Meantime, the guilty soul can not keep its own secret.
It is false to itself, or rather it feels an irresistible
impulse of conscience to be true to itself. It
labors under its guilty possession, and knows not what
to do with it. The human heart was not made for
the residence of such an inhabitant. It finds
itself preyed on by a torment, which it dares not
acknowledge to God nor man. A vulture is devouring
it, and it can ask no sympathy or assistance either
from heaven or earth. The secret which the murderer
possesses soon comes to possess him; and, like the
evil spirits of which we read, it overcomes him, and
leads him whithersoever it will. He feels it
beating at his heart, rising to his throat, and demanding
disclosure.

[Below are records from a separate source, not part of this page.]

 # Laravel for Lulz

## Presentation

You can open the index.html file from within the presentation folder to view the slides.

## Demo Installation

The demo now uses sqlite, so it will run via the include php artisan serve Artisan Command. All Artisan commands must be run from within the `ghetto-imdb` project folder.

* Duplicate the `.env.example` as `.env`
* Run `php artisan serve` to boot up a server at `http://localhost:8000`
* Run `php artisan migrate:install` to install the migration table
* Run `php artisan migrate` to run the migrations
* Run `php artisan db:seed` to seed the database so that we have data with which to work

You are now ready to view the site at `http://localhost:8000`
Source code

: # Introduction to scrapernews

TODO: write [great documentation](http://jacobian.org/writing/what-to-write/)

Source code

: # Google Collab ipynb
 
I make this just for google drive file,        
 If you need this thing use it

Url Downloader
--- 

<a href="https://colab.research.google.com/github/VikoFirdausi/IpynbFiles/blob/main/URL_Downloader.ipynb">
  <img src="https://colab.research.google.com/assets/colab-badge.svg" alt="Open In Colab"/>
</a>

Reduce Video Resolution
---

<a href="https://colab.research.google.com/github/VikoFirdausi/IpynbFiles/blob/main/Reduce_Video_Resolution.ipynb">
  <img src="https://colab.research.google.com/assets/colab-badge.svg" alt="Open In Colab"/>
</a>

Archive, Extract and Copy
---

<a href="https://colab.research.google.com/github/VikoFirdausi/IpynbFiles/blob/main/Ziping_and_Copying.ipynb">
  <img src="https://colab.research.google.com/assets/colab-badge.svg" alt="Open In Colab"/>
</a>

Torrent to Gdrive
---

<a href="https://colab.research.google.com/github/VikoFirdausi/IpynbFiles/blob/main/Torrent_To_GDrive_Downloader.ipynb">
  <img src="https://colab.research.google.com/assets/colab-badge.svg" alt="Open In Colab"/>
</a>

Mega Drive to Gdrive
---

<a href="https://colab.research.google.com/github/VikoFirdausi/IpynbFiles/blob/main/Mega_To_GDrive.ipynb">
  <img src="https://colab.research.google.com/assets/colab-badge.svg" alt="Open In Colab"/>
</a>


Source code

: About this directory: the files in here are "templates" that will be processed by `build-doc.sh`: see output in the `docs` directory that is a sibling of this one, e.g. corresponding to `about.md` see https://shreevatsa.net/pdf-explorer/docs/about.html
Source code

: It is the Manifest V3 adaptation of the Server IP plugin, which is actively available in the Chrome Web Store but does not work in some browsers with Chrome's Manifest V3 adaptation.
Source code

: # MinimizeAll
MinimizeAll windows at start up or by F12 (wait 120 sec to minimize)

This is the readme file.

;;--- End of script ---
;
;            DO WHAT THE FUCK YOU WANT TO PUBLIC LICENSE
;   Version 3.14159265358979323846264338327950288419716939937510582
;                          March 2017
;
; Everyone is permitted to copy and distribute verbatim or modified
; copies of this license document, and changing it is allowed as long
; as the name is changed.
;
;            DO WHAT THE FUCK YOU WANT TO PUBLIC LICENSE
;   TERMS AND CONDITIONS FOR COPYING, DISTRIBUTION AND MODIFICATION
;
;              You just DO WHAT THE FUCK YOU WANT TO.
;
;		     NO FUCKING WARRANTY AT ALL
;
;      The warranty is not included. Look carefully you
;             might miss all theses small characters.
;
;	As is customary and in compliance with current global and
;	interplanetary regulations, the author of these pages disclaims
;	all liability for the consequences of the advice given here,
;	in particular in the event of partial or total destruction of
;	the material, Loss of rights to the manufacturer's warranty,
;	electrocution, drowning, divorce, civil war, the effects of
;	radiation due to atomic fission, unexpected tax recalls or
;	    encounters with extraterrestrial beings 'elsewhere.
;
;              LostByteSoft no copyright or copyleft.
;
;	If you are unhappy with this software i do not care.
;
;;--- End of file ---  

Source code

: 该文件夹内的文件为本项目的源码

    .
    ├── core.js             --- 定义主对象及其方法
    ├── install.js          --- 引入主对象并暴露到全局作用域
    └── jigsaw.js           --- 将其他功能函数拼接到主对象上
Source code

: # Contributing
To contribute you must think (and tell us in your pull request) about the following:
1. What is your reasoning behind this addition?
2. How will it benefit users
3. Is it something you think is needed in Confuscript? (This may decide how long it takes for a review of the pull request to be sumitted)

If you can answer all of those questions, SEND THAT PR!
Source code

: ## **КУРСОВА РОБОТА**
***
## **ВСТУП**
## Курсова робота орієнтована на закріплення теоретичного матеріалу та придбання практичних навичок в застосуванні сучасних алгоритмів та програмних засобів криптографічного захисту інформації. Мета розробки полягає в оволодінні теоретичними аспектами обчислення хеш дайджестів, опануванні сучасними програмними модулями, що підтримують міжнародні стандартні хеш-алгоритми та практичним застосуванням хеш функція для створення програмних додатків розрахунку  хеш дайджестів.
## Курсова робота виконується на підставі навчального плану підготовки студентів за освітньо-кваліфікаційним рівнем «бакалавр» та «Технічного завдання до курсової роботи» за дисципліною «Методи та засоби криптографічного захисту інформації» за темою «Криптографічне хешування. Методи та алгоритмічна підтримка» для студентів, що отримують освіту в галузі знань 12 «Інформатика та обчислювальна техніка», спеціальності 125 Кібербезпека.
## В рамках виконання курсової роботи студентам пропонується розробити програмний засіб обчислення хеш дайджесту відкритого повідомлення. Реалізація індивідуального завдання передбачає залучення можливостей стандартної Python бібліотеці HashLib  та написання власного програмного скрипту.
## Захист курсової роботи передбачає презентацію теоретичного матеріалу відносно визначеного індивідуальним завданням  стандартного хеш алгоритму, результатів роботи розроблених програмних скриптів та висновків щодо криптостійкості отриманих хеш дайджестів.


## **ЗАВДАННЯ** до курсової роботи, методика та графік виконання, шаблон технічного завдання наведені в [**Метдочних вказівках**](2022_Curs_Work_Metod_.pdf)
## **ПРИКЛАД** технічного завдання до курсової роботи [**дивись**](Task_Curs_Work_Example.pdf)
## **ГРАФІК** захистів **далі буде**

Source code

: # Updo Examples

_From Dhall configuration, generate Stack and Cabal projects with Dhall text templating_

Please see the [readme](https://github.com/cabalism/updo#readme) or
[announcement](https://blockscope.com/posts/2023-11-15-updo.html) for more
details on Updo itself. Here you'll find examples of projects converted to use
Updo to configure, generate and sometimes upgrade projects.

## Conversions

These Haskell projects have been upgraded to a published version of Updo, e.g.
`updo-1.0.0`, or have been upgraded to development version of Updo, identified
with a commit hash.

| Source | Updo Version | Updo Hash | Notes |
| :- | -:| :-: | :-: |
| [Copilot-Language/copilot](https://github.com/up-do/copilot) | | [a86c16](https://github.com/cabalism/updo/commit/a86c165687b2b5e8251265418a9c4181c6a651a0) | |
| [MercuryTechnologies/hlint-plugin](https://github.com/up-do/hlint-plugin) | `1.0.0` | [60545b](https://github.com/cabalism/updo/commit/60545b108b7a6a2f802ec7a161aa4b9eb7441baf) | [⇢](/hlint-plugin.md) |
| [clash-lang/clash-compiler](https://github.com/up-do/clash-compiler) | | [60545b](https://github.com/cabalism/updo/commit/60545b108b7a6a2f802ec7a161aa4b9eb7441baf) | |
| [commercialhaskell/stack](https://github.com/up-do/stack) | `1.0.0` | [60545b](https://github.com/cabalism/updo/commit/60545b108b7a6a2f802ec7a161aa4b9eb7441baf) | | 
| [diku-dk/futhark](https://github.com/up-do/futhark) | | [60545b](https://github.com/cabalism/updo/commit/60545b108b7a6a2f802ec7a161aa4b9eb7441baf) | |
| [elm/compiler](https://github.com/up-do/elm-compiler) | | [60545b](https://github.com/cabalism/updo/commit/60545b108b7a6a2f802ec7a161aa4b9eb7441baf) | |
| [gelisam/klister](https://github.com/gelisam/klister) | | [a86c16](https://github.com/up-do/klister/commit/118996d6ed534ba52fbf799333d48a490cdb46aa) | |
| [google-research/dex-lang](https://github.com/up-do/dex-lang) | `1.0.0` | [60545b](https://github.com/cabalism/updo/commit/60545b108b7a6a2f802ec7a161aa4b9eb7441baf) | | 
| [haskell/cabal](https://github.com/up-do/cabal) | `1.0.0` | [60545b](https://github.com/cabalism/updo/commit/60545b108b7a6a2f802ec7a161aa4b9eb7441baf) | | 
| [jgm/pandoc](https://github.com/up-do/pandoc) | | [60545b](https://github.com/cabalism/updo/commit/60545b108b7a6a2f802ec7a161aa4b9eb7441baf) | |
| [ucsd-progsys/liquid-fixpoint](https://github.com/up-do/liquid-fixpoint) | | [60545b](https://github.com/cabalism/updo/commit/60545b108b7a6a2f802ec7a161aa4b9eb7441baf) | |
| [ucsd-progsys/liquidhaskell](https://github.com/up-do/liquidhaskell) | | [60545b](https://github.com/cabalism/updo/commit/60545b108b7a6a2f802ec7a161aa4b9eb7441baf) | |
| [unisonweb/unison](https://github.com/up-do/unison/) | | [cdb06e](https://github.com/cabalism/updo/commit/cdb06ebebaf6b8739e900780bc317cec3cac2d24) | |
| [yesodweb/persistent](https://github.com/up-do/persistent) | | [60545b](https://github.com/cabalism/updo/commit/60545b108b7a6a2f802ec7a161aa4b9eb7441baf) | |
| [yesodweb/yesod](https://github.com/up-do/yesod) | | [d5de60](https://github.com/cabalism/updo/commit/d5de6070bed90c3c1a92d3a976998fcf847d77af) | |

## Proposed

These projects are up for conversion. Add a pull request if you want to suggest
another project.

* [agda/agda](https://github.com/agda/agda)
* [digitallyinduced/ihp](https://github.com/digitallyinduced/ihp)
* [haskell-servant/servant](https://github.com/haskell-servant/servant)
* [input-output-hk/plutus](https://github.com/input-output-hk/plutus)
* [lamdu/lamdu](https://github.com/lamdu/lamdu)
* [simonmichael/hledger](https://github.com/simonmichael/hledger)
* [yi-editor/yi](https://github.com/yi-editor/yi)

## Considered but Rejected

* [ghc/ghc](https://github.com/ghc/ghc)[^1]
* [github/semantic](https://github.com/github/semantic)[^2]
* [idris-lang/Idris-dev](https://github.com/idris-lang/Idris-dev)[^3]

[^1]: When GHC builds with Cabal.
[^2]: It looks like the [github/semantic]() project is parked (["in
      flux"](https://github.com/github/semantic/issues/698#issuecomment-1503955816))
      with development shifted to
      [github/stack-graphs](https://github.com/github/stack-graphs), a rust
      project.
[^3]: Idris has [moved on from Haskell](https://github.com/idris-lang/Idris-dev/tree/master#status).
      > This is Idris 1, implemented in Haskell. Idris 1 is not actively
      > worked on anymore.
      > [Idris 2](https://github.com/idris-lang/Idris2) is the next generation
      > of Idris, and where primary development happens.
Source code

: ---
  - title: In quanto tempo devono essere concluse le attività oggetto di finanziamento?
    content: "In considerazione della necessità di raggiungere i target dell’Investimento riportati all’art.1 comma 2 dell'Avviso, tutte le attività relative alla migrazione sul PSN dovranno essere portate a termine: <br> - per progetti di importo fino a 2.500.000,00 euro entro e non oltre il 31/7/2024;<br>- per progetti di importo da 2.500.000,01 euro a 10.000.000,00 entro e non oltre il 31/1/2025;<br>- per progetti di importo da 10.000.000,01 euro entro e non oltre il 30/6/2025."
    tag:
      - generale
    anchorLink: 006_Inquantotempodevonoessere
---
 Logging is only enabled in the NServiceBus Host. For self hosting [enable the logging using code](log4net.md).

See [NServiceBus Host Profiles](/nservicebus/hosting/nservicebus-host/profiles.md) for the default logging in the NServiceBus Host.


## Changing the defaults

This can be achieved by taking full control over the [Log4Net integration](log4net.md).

He thinks the whole world sees it
in his face, reads it in his eyes, and almost hears
its workings in the very silence of his thoughts.
It has become his master. It betrays his discretion,
it breaks down his courage, it conquers his prudence.
When suspicions from without begin to embarrass him,
and the net of circumstance to entangle him, the fatal
secret struggles with still greater violence to burst
forth. It must be confessed, it will be confessed;
there is no refuge from confession but suicide, and
suicide is confession.
—Daniel
Webster.
Note.—The above extract is from Daniel Webster’s argument in the trial of John F. Knapp for the murder of Mr. White, a very wealthy and respectable citizen of Salem, Mass, Four persons were arrested as being concerned in the conspiracy; one confessed the plot and all the details of the crime, implicating the others, but he afterwards refused to testify in court. The man who, by this confession, was the actual murderer, committed suicide, and Mr. Webster’s assistance was obtained in prosecuting the others. John F. Knapp was convicted as principal, and the other two as accessaries in the murder.